Ele forneceu uma explicação baseada em laboratório para um fenômeno clínico que há muito intriga os gastroenterologistas. Por que os sintomas pioram durante a gravidez? O estresse mecânico somado às alterações hormonais criam uma tempestade perfeita no revestimento intestinal.
Desmascarando o câncer colorretal precoce
Talvez a capacidade mais assustadora desta plataforma seja a sua capacidade de modelar a iniciação do cancro.
A DII aumenta significativamente o risco de câncer colorretal. Mas observar essa transição acontecer em tempo real é difícil.
A equipe expôs Chips saudáveis e doentes à N-etil-N-nitrosoureia, ou ENU, um potente agente cancerígeno.
O tecido doente reagiu violentamente. O tecido saudável apresentou alterações mínimas.
Crucialmente, a suscetibilidade ao câncer não se referia apenas às células epiteliais que revestem o intestino. Estava ligado aos fibroblastos.
Células intestinais saudáveis só começaram a expressar marcadores precoces de câncer depois de serem cultivadas junto com células de fibroblastos retiradas de pacientes com DII. O estroma doente parecia estar ensinando às células saudáveis como se tornarem malignas.
“Esta visão mecanicista seria difícil de obter”, observou Özkan. O modelo vai além da replicação. Ele revela a causa.
Por que este modelo é importante
Os métodos tradicionais forçam os pesquisadores a olhar as peças do quebra-cabeça isoladamente. Eles perdem o contexto. O Colon Chip integra células epiteliais derivadas do paciente, células estromais, células imunológicas circulantes e forças mecânicas fisiológicas, tudo de uma vez.

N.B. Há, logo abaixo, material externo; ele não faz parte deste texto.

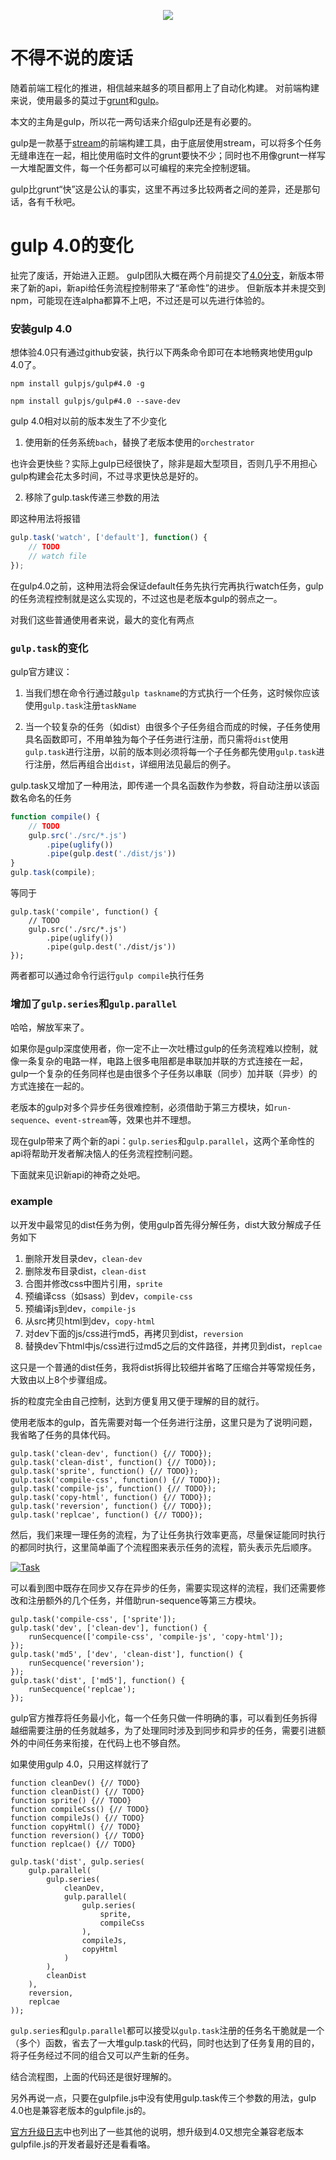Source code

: <p align="center">
  <a href="http://gulpjs.com">
    <img src="https://raw.githubusercontent.com/gulpjs/artwork/master/gulp-2x.png">
  </a>
</p>

# 不得不说的废话
随着前端工程化的推进，相信越来越多的项目都用上了自动化构建。
对前端构建来说，使用最多的莫过于[grunt][grunt]和[gulp][gulp]。

本文的主角是gulp，所以花一两句话来介绍gulp还是有必要的。

gulp是一款基于[stream][stream]的前端构建工具，由于底层使用stream，可以将多个任务无缝串连在一起，相比使用临时文件的grunt要快不少；同时也不用像grunt一样写一大堆配置文件，每一个任务都可以可编程的来完全控制逻辑。

gulp比grunt“快”这是公认的事实，这里不再过多比较两者之间的差异，还是那句话，各有千秋吧。

# gulp 4.0的变化
扯完了废话，开始进入正题。
gulp团队大概在两个月前提交了[4.0分支][branch]，新版本带来了新的api，新api给任务流程控制带来了“革命性”的进步。
但新版本并未提交到npm，可能现在连alpha都算不上吧，不过还是可以先进行体验的。

### 安装gulp 4.0
想体验4.0只有通过github安装，执行以下两条命令即可在本地畅爽地使用gulp 4.0了。

`npm install gulpjs/gulp#4.0 -g`

`npm install gulpjs/gulp#4.0 --save-dev`

gulp 4.0相对以前的版本发生了不少变化

1. 使用新的任务系统`bach`，替换了老版本使用的`orchestrator`

也许会更快些？实际上gulp已经很快了，除非是超大型项目，否则几乎不用担心gulp构建会花太多时间，不过寻求更快总是好的。

2. 移除了gulp.task传递三参数的用法

即这种用法将报错
```js
gulp.task('watch', ['default'], function() {
    // TODO
    // watch file
});
```
在gulp4.0之前，这种用法将会保证default任务先执行完再执行watch任务，gulp的任务流程控制就是这么实现的，不过这也是老版本gulp的弱点之一。

对我们这些普通使用者来说，最大的变化有两点
### `gulp.task`的变化
gulp官方建议：

1. 当我们想在命令行通过敲`gulp taskname`的方式执行一个任务，这时候你应该使用`gulp.task`注册`taskName`

2. 当一个较复杂的任务（如dist）由很多个子任务组合而成的时候，子任务使用具名函数即可，不用单独为每个子任务进行注册，而只需将`dist`使用`gulp.task`进行注册，以前的版本则必须将每一个子任务都先使用`gulp.task`进行注册，然后再组合出`dist`，详细用法见最后的例子。

gulp.task又增加了一种用法，即传递一个具名函数作为参数，将自动注册以该函数名命名的任务
```js
function compile() {
    // TODO
    gulp.src('./src/*.js')
        .pipe(uglify())
        .pipe(gulp.dest('./dist/js'))
}
gulp.task(compile);
```
等同于
```
gulp.task('compile', function() {
    // TODO
    gulp.src('./src/*.js')
        .pipe(uglify())
        .pipe(gulp.dest('./dist/js'))
});
```
两者都可以通过命令行运行`gulp compile`执行任务

### 增加了`gulp.series`和`gulp.parallel`
哈哈，解放军来了。

如果你是gulp深度使用者，你一定不止一次吐槽过gulp的任务流程难以控制，就像一条复杂的电路一样，电路上很多电阻都是串联加并联的方式连接在一起，gulp一个复杂的任务同样也是由很多个子任务以串联（同步）加并联（异步）的方式连接在一起的。

老版本的gulp对多个异步任务很难控制，必须借助于第三方模块，如`run-sequence`、`event-stream`等，效果也并不理想。

现在gulp带来了两个新的api：`gulp.series`和`gulp.parallel`，这两个革命性的api将帮助开发者解决恼人的任务流程控制问题。

下面就来见识新api的神奇之处吧。
### example
以开发中最常见的dist任务为例，使用gulp首先得分解任务，dist大致分解成子任务如下

1. 删除开发目录dev，`clean-dev`
2. 删除发布目录dist，`clean-dist`
3. 合图并修改css中图片引用，`sprite`
4. 预编译css（如sass）到dev，`compile-css`
5. 预编译js到dev，`compile-js`
6. 从src拷贝html到dev，`copy-html`
7. 对dev下面的js/css进行md5，再拷贝到dist，`reversion`
8. 替换dev下html中js/css进行过md5之后的文件路径，并拷贝到dist，`replcae`

这只是一个普通的dist任务，我将dist拆得比较细并省略了压缩合并等常规任务，大致由以上8个步骤组成。

拆的粒度完全由自己控制，达到方便复用又便于理解的目的就行。

使用老版本的gulp，首先需要对每一个任务进行注册，这里只是为了说明问题，我省略了任务的具体代码。

```
gulp.task('clean-dev', function() {// TODO});
gulp.task('clean-dist', function() {// TODO});
gulp.task('sprite', function() {// TODO});
gulp.task('compile-css', function() {// TODO});
gulp.task('compile-js', function() {// TODO});
gulp.task('copy-html', function() {// TODO});
gulp.task('reversion', function() {// TODO});
gulp.task('replcae', function() {// TODO});
```

然后，我们来理一理任务的流程，为了让任务执行效率更高，尽量保证能同时执行的都同时执行，这里简单画了个流程图来表示任务的流程，箭头表示先后顺序。

[![Task][task-img]][task-img]

可以看到图中既存在同步又存在异步的任务，需要实现这样的流程，我们还需要修改和注册额外的几个任务，并借助run-sequence等第三方模块。

```
gulp.task('compile-css', ['sprite']);
gulp.task('dev', ['clean-dev'], function() {
    runSecquence(['compile-css', 'compile-js', 'copy-html']);
});
gulp.task('md5', ['dev', 'clean-dist'], function() {
    runSecquence('reversion');
});
gulp.task('dist', ['md5'], function() {
    runSecquence('replcae');
});
```
gulp官方推荐将任务最小化，每一个任务只做一件明确的事，可以看到任务拆得越细需要注册的任务就越多，为了处理同时涉及到同步和异步的任务，需要引进额外的中间任务来衔接，在代码上也不够自然。

如果使用gulp 4.0，只用这样就行了

```
function cleanDev() {// TODO}
function cleanDist() {// TODO}
function sprite() {// TODO}
function compileCss() {// TODO}
function compileJs() {// TODO}
function copyHtml() {// TODO}
function reversion() {// TODO}
function replcae() {// TODO}

gulp.task('dist', gulp.series(
    gulp.parallel(
        gulp.series(
            cleanDev,
            gulp.parallel(
                gulp.series(
                    sprite,
                    compileCss
                ),
                compileJs,
                copyHtml
            )
        ),
        cleanDist
    ),
    reversion,
    replcae
));
```

`gulp.series`和`gulp.parallel`都可以接受以`gulp.task`注册的任务名干脆就是一个（多个）函数，省去了一大堆gulp.task的代码，同时也达到了任务复用的目的，将子任务经过不同的组合又可以产生新的任务。

结合流程图，上面的代码还是很好理解的。

另外再说一点，只要在gulpfile.js中没有使用gulp.task传三个参数的用法，gulp 4.0也是兼容老版本的gulpfile.js的。

[官方升级日志][changelog]中也列出了一些其他的说明，想升级到4.0又想完全兼容老版本gulpfile.js的开发者最好还是看看咯。


[grunt]: http://gruntjs.com
[gulp]: http://gulpjs.com
[stream]: https://nodejs.org/api/stream.html
[branch]: https://github.com/gulpjs/gulp/tree/4.0
[gulp-img]: https://raw.githubusercontent.com/gulpjs/artwork/master/gulp-2x.png
[task-img]: http://www.alloyteam.com/wp-content/uploads/2015/07/gulp4.0.png
[changelog]: https://github.com/gulpjs/gulp/blob/4.0/CHANGELOG.md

Ele captura todo o microambiente intestinal humano.
“Mostramos que nosso sistema permite estudar os primeiros estados de formação de câncer em tecidos humanos em um contexto in vitro relevante para órgãos”, explicou Özkan.
Pela primeira vez, podemos isolar os condutores de doenças individuais enquanto os observamos interagir num sistema dinâmico e relevante para o ser humano.
As implicações são vastas. Agora podemos testar medicamentos contra os verdadeiros condutores mecânicos e celulares da DII, e não apenas contra vias isoladas. Podemos entender por que pacientes específicos pioram sob condições específicas. Podemos potencialmente prever o risco de câncer antes que ele se torne irreversível.
Mas o modelo é novo. As perguntas estão apenas começando.
Fibroblastos, estresse mecânico, alterações hormonais – formam uma tríade de complexidade que a biologia convencional tem lutado para desembaraçar. O Colon Chip não resolve o IBD. Isso nos dá a lente para finalmente vê-lo.
E o que vemos pode ser suficiente para mudar tudo.